The immediate future of "Brand USA" as an organization is not the issue here. May it and its employees survive Trump’s "war on Washington bureaucracy" relatively unscathed.

Far more important: this specific case sheds light on the concept and technique of nation branding in general. Fundamentally, the close connection between brand and offering is one of the undisputed success factors in branding. So how does the "Ugly American" (the current brand experience with Trump, Vance, Hegseth, Kennedy, and other illustrious members of Team Trump suggests this positioning) fit with the attempt to present the USA as welcoming, partnership-oriented, and inclusive (as the "Brand USA" website suggests)? Doesn't this expose a colossal credibility gap between the brand promises of the "Board of Directors USA" and the "Marketing Department USA"? Classical branding techniques would consider this gap unbridgeable and thus deem the branding process hopeless.

Should the "CMO" (here: the President and CEO of "Brand USA") resign given the hopelessness of his mission? So far, it doesn’t seem that way.

Again, this specific case merely serves as an occasion to describe and discuss the challenges of nation branding in broader terms. Conceptually, nation branding assumes that the nation (as the overarching entity) and the brand (as the marketed offering or product) need not be related. The aim is not to turn the nation into a brand. "Brand USA" interestingly does not even attempt to define the USA as a brand. Instead, its much more modest goal is to promote the USA as a travel destination in a positive light. The latter has nothing to do with the image of the USA as communicated by its leadership and made tangible by government actions.

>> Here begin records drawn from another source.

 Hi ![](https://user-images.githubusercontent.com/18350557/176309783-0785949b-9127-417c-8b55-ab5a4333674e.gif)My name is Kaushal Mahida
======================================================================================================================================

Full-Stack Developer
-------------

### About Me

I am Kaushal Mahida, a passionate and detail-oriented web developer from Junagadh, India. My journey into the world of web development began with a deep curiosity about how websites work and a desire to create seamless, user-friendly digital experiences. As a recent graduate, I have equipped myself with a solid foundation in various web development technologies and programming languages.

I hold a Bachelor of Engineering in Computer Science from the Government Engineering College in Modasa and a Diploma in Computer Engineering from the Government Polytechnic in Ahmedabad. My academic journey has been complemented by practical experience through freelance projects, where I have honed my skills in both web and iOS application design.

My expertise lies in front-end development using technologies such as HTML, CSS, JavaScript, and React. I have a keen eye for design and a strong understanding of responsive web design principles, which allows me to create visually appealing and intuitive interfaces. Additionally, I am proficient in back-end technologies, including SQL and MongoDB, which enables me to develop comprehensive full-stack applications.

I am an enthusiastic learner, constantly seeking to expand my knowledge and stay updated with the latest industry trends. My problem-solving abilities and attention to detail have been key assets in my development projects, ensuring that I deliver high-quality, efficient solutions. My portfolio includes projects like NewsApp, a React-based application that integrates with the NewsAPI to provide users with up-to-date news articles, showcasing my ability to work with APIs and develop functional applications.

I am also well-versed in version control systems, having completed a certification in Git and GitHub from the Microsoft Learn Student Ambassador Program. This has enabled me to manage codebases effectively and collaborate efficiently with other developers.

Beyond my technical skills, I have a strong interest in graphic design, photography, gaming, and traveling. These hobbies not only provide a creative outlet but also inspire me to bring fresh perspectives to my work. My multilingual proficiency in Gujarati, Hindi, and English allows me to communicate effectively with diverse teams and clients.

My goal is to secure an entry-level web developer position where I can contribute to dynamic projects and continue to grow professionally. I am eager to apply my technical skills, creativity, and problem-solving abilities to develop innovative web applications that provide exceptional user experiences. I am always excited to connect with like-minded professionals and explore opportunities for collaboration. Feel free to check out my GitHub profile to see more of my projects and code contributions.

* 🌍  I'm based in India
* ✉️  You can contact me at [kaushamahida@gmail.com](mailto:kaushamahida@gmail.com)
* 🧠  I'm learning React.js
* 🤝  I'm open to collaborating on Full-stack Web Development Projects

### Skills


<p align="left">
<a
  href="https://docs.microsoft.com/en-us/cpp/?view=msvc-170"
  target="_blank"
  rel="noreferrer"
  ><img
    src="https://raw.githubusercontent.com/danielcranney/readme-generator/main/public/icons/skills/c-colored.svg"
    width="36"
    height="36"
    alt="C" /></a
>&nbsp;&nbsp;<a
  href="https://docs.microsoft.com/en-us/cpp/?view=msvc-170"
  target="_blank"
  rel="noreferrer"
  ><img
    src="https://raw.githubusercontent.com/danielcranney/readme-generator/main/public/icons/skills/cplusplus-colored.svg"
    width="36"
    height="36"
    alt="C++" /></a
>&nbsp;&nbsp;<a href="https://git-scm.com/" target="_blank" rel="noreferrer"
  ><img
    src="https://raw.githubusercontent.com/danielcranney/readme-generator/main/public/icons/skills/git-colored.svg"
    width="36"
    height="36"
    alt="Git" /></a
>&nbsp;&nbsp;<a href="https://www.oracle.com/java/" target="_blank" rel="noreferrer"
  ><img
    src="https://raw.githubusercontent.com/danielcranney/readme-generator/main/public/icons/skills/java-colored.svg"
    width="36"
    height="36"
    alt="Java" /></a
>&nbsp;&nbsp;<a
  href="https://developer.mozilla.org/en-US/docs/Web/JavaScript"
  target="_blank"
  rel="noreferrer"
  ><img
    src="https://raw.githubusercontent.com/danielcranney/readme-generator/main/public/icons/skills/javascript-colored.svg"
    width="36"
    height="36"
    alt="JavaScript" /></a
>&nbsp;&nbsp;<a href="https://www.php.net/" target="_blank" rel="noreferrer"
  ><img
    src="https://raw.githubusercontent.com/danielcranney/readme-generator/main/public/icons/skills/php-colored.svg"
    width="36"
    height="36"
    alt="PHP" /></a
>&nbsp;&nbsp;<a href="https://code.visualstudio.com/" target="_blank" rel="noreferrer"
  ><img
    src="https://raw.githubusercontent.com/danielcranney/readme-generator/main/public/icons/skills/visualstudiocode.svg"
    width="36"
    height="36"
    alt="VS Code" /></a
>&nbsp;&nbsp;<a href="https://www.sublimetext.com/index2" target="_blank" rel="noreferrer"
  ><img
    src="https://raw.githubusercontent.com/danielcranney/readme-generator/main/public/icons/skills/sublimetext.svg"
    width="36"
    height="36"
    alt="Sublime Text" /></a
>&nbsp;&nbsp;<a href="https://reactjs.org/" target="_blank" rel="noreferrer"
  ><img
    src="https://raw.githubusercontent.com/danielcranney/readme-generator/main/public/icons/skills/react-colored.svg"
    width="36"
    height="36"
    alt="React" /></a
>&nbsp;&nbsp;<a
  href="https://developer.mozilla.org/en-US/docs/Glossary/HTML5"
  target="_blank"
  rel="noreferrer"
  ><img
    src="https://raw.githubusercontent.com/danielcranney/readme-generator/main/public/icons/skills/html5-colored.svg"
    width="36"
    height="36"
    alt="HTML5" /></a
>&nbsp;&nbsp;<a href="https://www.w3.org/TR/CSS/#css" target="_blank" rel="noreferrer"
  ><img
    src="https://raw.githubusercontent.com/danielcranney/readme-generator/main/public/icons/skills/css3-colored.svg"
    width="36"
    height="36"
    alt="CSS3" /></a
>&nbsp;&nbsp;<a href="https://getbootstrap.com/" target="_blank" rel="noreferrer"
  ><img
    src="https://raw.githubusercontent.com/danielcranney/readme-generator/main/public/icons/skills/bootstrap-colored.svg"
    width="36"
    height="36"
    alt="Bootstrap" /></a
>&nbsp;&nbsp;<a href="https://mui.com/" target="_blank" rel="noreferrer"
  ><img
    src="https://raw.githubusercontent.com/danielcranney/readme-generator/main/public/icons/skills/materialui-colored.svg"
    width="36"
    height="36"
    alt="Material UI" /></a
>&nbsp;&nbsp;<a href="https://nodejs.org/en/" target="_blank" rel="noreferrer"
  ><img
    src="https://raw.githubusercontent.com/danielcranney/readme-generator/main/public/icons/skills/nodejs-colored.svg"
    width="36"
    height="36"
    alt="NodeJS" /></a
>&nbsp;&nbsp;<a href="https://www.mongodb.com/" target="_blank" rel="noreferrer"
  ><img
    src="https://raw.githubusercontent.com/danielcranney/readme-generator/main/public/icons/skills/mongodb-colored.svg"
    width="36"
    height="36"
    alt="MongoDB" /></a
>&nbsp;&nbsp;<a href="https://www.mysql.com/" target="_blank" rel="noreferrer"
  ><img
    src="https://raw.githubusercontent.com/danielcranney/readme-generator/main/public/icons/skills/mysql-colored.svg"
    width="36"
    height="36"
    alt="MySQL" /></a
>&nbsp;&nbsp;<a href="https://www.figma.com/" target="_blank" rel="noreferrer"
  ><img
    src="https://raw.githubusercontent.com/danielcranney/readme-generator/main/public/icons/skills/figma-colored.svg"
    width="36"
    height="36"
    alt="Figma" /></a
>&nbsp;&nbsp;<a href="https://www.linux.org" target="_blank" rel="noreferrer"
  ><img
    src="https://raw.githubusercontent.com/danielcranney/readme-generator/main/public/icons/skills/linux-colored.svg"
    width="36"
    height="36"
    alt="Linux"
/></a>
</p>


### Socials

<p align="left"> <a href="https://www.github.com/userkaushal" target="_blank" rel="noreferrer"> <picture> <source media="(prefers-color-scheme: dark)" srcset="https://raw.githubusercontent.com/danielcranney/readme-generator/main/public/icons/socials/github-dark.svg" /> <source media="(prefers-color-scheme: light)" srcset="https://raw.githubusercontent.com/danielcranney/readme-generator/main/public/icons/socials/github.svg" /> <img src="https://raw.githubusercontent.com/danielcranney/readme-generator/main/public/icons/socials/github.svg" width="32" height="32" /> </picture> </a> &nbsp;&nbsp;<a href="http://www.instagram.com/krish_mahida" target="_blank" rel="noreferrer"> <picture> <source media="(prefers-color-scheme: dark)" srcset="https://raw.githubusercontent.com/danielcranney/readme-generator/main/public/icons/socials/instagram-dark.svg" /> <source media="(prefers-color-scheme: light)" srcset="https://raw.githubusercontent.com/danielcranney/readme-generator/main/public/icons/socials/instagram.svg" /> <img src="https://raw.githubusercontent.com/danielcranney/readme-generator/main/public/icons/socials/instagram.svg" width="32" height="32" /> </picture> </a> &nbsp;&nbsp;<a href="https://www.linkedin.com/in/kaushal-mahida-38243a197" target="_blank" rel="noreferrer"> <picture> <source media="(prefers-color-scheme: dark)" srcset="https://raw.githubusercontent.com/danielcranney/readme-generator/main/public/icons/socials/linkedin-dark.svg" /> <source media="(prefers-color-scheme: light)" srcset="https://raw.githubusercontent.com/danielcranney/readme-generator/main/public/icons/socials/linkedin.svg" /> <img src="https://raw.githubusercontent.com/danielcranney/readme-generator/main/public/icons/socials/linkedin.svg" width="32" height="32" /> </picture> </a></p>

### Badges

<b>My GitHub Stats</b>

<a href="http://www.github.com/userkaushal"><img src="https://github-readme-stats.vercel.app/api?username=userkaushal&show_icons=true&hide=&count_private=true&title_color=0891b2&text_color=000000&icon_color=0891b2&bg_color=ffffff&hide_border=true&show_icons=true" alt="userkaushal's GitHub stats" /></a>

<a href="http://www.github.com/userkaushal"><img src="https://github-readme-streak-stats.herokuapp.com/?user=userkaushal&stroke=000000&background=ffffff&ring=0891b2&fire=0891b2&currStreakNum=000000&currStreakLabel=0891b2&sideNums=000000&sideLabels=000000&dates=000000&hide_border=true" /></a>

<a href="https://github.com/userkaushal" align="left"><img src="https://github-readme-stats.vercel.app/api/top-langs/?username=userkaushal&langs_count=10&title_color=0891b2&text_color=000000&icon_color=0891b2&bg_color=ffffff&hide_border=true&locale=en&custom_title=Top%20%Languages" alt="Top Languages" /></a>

Thus, the image delivered of the "Ugly American" and the image desired of the USA as "friendly, welcoming, supportive, and inspiring" can coexist. Partners can be alienated, insulted, blackmailed, or threatened while their citizens are courted. Poverty and misery, violence, and conflict do not disrupt the construction of the USA as a vacation paradise. Some are warmly invited as tourists, while others are brutally kicked out as unwanted human beings. Entry processes can be made "customer-friendly" for some while others are forcibly, illegally, and inhumanely repatriated, deported, expelled, or removed—euphemisms bordering on Orwellian Newspeak.

This leads to an initial conclusion: the concept of “brand development” has no place in the context of nations and nation-states. Even the doyen of nation branding now openly and admirably acknowledges the shortcomings of the concept, asking: “Has it all been a big misunderstanding?” (Simon Anholt in: Place Branding and Public Diplomacy (2024) 20: 4–69). A more moderate judgment might be that Nation Branding is a misnomer. However, it is a highly lucrative misnomer. An entire industry thrives on it. A growing academic discipline enjoys its success. The term’s appeal resonates strongly with political circles and the media, as it suggests professionalism and modernity.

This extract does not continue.